For shame! For shame! (I won't ask, "Have you no shame?" for it is obvious that you accepted your "thirty coins of silver" to agree to go to print with the distorted, sugar-coated view of what was our "original sin.")
"We believe we can do better," you write. You surely COULD have done "better," but your Monday-morning apologia, with its promise to revise digital copies and update the next print run falls far short of appropriate redress.
All students should have their "revisionist" copies replaced, FREE. (Let them keep the "old" copies as souvenirs, or to sell on eBay as examples of political correctness a la Tejas.) What a great teaching opportunity you have inadvertently provided, as teachers and enlightened parents discuss with their students the "what" and "why" of the corrections. Finally, let the School Board and Regents ponder a bit about what FOOLS they make of themselves in their botched attempt to paper over the dark side of our history. Is it any wonder that most of the rest of us view those folks as bigoted, ignorant rubes?!
That's about as charitable a comment as I can make about the outcome of what you allowed to happen.
The institution that required the "forced migration" of Africans to North America (and the Caribbean and Brazil) in order to "labor against their will" was SLAVERY! S-L-A-V-E-R-Y
If you're using the systematic dehumanization of Irish immigrants at the hands of the British as a way to downplay what happened to Africans brought over as slaves, then it's obvious you have no genuine sympathy for, nor connection to, those Irishmen: you just want to bastardize their experience to further your hate-fueled agenda.
One group's systematic persecution & suffering NEVER justifies another's! Our country's black men and women have every right to make sure their ancestor's stories are told, and that the stories being told are correct. It is our duty to share the true experiences of our ancestors, not in a game of "us vs the rest," but to remind us of what we came from to help assure it never happens again.
Empathize. Sympathize. Humanize.
Slavery in America was not just "forced migration". It was the greatest institutionaliz
Slavery is America's holocaust.
And there is no comparison between this holocaust and "immigration".
You have to work very hard to get the story of slavery this wrong. There is no shortage of scholars, published writings and information that set the record straight.
Please take your job of educating young minds more seriously in the future. Even better, recall all those books and publish reprints, free of charge -- immediately. The taxpayers who footed your bill deserve better than that.
Migration implies intent, will. My recent ancestors willingly migrated north. My distant ancestors were stolen, forced, beaten, raped, abused, destroyed, broken, dehumanized...

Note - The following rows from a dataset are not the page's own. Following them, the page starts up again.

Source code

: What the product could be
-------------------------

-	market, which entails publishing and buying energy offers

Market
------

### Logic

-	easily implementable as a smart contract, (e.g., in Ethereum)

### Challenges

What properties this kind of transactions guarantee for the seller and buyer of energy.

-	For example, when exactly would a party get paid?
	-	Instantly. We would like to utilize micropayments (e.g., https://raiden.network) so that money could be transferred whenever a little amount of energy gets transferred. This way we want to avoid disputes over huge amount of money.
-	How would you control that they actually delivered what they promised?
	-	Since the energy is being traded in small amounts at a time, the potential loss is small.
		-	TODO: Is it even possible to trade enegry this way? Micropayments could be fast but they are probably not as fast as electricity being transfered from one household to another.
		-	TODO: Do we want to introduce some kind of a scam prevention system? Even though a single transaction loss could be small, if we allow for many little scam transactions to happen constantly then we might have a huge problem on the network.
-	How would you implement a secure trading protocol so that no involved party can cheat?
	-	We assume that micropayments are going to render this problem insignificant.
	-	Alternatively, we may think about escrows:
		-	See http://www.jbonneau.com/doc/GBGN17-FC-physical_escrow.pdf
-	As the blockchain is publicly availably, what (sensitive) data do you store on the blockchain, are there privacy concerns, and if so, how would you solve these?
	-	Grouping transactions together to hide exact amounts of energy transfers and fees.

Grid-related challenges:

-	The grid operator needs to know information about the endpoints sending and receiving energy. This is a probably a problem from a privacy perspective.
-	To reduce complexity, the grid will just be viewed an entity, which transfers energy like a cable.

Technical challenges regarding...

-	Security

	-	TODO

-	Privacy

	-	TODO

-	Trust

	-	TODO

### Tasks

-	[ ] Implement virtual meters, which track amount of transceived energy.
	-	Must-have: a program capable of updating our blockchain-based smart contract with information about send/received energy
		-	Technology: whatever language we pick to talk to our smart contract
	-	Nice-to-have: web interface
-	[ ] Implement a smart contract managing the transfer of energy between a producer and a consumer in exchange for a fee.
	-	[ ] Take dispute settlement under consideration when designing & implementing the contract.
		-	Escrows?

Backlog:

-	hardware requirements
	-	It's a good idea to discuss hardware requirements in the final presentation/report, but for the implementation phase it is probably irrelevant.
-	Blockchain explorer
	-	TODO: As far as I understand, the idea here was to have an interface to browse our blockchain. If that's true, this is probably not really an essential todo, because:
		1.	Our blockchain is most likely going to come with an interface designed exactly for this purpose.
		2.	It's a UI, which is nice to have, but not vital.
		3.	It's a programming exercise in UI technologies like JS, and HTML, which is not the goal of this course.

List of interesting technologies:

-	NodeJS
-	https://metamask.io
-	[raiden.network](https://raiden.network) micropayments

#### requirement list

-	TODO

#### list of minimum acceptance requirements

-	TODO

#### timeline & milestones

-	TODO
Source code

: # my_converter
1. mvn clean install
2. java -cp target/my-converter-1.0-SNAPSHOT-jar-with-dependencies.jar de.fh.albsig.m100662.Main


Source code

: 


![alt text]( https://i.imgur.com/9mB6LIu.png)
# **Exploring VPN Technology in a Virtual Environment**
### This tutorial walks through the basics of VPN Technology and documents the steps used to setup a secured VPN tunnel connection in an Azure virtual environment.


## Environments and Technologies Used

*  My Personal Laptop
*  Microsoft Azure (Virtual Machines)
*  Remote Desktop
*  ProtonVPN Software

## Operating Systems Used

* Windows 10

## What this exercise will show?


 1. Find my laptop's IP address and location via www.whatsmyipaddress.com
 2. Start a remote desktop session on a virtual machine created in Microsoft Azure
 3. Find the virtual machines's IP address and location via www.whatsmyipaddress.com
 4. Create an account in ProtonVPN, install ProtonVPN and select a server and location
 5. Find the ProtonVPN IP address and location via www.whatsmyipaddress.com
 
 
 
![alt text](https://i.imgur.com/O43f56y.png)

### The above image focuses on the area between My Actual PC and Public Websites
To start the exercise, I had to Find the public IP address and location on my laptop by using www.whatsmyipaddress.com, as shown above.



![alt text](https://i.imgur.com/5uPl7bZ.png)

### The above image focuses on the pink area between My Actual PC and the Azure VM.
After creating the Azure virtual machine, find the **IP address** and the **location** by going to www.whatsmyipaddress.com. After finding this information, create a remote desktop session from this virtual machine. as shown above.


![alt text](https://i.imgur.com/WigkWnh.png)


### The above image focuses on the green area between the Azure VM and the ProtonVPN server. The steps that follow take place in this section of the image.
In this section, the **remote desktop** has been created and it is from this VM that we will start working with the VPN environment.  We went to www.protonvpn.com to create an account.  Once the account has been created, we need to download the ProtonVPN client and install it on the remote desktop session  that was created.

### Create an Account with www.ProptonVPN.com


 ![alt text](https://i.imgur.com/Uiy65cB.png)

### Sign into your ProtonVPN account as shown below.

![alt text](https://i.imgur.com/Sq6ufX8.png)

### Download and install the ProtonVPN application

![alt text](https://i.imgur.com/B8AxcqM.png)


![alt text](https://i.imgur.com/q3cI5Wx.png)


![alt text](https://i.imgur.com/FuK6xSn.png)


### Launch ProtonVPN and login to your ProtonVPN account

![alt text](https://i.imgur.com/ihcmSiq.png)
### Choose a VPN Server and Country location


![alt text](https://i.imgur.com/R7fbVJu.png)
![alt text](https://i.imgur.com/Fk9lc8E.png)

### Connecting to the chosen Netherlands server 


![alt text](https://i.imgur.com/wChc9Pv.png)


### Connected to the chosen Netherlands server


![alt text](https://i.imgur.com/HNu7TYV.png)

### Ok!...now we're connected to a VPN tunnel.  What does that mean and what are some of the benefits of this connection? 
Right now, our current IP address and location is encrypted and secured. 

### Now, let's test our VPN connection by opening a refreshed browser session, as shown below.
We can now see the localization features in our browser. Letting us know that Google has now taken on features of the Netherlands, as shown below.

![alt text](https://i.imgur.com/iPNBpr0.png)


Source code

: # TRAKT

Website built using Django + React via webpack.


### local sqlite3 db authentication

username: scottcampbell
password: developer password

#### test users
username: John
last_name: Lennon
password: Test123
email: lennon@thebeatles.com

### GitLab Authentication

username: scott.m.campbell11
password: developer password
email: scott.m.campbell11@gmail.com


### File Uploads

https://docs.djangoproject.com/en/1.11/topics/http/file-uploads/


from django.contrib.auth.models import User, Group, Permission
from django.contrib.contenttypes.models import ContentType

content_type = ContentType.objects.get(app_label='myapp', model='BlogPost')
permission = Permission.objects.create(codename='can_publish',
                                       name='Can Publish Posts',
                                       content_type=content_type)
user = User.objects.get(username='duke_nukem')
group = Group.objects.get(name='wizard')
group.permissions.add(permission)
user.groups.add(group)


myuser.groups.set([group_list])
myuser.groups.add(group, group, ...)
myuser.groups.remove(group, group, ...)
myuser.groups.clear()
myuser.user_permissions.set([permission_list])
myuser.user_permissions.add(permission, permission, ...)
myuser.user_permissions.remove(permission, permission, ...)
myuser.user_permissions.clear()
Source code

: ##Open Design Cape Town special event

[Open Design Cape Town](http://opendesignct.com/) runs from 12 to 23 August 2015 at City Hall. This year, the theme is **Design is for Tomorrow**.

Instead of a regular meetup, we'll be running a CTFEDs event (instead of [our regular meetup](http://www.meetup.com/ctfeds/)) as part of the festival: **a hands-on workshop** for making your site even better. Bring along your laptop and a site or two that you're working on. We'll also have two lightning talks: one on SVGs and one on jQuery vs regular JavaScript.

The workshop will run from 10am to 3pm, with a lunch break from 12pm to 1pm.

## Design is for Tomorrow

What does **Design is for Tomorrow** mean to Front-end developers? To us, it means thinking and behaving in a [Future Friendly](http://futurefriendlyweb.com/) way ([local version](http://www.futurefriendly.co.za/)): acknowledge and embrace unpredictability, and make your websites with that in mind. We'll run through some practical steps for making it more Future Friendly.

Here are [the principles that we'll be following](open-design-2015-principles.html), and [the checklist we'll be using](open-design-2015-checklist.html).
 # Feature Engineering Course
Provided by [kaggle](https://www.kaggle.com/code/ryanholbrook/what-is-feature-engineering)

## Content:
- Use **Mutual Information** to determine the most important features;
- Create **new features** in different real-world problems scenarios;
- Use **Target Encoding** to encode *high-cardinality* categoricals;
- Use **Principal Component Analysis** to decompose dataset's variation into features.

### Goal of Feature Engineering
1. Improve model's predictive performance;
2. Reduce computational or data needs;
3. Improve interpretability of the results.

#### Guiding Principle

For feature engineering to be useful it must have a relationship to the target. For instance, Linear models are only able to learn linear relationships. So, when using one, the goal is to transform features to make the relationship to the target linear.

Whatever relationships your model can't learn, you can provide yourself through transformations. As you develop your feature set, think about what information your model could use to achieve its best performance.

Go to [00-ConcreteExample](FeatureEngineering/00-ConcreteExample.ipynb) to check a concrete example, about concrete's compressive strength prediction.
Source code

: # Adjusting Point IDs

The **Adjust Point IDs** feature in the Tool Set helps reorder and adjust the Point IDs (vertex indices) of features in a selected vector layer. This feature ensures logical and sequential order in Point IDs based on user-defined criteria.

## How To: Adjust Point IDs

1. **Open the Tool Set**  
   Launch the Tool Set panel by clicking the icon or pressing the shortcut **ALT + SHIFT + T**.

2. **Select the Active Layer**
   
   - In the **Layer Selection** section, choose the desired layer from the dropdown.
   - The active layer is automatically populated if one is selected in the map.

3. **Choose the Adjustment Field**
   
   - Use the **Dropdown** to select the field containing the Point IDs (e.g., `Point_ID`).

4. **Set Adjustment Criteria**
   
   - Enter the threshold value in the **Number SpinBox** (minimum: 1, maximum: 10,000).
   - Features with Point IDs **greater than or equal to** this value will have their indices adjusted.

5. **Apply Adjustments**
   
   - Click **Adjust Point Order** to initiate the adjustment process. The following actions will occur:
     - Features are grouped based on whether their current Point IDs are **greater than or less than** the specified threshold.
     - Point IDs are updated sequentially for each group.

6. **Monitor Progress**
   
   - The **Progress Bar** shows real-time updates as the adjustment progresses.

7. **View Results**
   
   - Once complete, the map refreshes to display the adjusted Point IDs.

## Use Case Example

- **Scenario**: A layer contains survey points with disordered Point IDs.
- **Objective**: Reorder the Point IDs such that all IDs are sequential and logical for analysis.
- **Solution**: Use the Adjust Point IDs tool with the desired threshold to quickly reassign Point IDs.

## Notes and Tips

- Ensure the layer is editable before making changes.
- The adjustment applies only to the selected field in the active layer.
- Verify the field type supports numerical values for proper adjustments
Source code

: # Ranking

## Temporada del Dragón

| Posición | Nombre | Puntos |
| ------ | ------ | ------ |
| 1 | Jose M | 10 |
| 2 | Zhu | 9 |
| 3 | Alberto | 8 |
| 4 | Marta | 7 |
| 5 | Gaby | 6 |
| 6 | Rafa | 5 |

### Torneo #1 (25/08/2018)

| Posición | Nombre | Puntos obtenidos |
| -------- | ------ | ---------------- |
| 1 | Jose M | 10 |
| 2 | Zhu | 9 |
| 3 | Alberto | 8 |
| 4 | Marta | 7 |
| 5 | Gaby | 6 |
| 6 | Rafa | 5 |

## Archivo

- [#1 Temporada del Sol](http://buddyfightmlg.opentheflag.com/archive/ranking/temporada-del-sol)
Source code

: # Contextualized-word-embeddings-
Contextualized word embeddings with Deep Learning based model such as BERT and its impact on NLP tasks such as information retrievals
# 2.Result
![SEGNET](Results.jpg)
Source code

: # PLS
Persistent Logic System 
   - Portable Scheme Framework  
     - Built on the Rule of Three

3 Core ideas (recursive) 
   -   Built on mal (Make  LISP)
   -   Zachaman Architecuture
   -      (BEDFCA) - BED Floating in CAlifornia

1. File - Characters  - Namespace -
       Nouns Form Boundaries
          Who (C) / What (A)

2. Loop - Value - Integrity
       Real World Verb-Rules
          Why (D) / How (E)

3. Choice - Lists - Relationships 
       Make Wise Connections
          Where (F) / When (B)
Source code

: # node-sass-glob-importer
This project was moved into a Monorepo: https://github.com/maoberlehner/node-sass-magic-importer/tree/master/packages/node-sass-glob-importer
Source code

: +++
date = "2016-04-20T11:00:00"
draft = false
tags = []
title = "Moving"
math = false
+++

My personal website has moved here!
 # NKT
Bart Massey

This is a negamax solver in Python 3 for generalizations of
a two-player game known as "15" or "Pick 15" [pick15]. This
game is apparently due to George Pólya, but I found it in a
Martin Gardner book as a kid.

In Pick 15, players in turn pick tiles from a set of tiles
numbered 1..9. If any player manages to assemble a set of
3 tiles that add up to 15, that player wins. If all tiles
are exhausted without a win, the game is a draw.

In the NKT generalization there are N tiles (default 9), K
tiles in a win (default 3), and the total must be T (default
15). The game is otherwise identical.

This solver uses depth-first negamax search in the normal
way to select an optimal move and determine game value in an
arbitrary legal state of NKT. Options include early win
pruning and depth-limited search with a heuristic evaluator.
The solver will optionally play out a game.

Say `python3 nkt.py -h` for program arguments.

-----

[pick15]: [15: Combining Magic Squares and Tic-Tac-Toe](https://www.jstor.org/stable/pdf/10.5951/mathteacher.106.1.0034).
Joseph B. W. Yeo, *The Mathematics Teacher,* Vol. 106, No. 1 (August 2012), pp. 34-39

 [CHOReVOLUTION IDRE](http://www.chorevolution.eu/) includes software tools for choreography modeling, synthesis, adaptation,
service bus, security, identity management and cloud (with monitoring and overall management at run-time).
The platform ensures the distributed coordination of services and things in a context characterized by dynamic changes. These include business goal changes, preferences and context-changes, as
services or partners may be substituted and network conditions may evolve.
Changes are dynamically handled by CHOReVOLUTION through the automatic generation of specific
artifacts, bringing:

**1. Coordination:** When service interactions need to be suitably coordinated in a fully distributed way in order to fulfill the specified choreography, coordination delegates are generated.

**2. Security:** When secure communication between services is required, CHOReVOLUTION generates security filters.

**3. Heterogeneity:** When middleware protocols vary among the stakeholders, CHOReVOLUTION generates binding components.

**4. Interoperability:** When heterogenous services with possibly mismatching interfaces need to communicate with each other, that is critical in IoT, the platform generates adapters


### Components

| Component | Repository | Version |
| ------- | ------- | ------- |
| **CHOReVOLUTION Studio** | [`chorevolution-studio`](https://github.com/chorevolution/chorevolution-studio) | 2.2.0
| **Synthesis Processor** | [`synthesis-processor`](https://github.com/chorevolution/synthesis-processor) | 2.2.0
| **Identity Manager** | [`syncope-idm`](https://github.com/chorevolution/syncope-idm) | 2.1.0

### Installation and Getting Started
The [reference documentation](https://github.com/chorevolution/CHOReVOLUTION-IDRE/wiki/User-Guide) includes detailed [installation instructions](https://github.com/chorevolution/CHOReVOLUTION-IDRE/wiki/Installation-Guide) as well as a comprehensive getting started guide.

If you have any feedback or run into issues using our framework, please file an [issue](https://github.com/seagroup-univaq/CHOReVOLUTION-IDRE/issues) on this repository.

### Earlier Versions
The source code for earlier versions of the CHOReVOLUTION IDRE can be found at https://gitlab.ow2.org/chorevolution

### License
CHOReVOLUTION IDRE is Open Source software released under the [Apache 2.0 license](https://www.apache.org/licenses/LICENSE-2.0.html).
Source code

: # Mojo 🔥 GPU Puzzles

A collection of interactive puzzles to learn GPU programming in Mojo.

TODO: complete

You all should be ashamed of this grossly, ridiculously inaccurate depiction of the slave trade and enslavement of Africans in the Americas. There is absolutely no excuse - NO EXCUSE - for this clearly intentional rewriting and "prettying up" of the African Holocaust. BIG. FAT. FAIL.
Let history tell itself without bias. If you really want to do something to fix this issue, you'll put as many women and people of color on your review boards as you have white men.
Bias is present in everyone, but allowing it to color our telling of history because the writer's and reviewers of historic text are not from diverse backgrounds is horrid.
You have failed.
Allow the oppressed to also contribute to the writing of our history.
It wasn't "forced migration" it was kidnapping. Africans were kidnapped, stripped of their families, culture and language, and were sold to the highest bidders...like cattle. They BECAME enslaved when they were kidnapped by Europeans. They sold, belittled, raped, starved, beaten and tortured. They nursed and raised your babies while having to neglect their own (who were also sold)...for centuries. Every effort was made to dehumanize them but they persevered.
McGraw-Hill knowingly published lies in order to whitewash history and absolve white Americans from this county's original sin: slavery.
Yes, you can "do better" but only by publishing the truth. There is no shortage of Black American scholars to guide you. Tonya Alston
To whitewash is a metaphor meaning "to gloss over or cover up vices, crimes or scandals or to exonerate by means of a perfunctory investigation or through biased presentation of data". It is especially used in the context of corporations, governments or other organizations.